ACTION ITEM =>
Output exactly the lines from the one with "August | 12 | B |" through the last line of the data below, both included, and nothing more.
━━━ RECORDS FOR THIS TASK
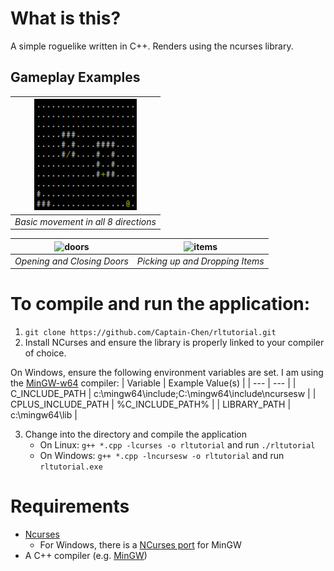 # What is this?
A simple roguelike written in C++. Renders using the ncurses library.

## Gameplay Examples
| ![moving](img/rl_movement.gif) |
|---|
|*Basic movement in all 8 directions*|

| ![doors](img/rl_doors.gif) | ![items](img/rl_items.gif)  |
|---|---|
| *Opening and Closing Doors* | *Picking up and Dropping Items* |

# To compile and run the application:
1. `git clone https://github.com/Captain-Chen/rltutorial.git`
2. Install NCurses and ensure the library is properly linked to your compiler of choice.

On Windows, ensure the following environment variables are set. I am using the [MinGW-w64](https://github.com/niXman/mingw-builds-binaries/releases) compiler:
| Variable | Example Value(s) |
| --- | --- |
| C_INCLUDE_PATH | c:\mingw64\include;C:\mingw64\include\ncursesw |
| CPLUS_INCLUDE_PATH | %C_INCLUDE_PATH% |
| LIBRARY_PATH | c:\mingw64\lib |

3. Change into the directory and compile the application
    - On Linux: `g++ *.cpp -lcurses -o rltutorial` and run `./rltutorial`
    - On Windows: `g++ *.cpp -lncursesw -o rltutorial` and run `rltutorial.exe`

# Requirements
* [Ncurses](https://invisible-island.net/ncurses/#download_ncurses)
    - For Windows, there is a [NCurses port](https://invisible-island.net/ncurses/#download_mingw) for MinGW
* A C++ compiler (e.g. [MinGW](https://github.com/niXman/mingw-builds-binaries/releases))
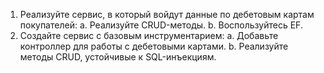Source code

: 1. Реализуйте сервис, в который войдут данные по дебетовым картам покупателей:
  a. Реализуйте CRUD-методы.
  b. Воспользуйтесь EF.
2. Создайте сервис с базовым инструментарием:
  a. Добавьте контроллер для работы с дебетовыми картами.
  b. Реализуйте методы CRUD, устойчивые к SQL-инъекциям.
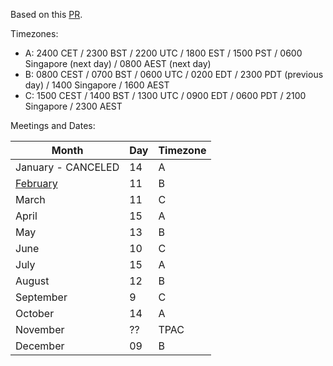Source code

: Based on this [PR](https://github.com/w3c/patwg/issues/11).

Timezones:

* A: 2400 CET / 2300 BST / 2200 UTC / 1800 EST / 1500 PST / 0600 Singapore (next day) / 0800 AEST (next day)
* B: 0800 CEST / 0700 BST / 0600 UTC / 0200 EDT / 2300 PDT (previous day) / 1400 Singapore / 1600 AEST
* C: 1500 CEST / 1400 BST / 1300 UTC / 0900 EDT / 0600 PDT / 2100 Singapore / 2300 AEST

Meetings and Dates:

| Month | Day | Timezone |
| ---------------- | ------ | ------------- |
| January - CANCELED |  14 | A |
| [February](https://github.com/w3c/patwg/tree/main/meetings/2025/02-telecons) | 11 | B |
| March | 11 | C |
| April | 15 | A |
| May | 13 | B |
| June | 10 | C |
| July | 15 | A |
| August | 12 | B |
| September | 9 | C |
| October | 14 | A |
| November | ?? | TPAC |
| December | 09 | B |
━━━━━━
TASK OUTPUT =>
| August | 12 | B |
| September | 9 | C |
| October | 14 | A |
| November | ?? | TPAC |
| December | 09 | B |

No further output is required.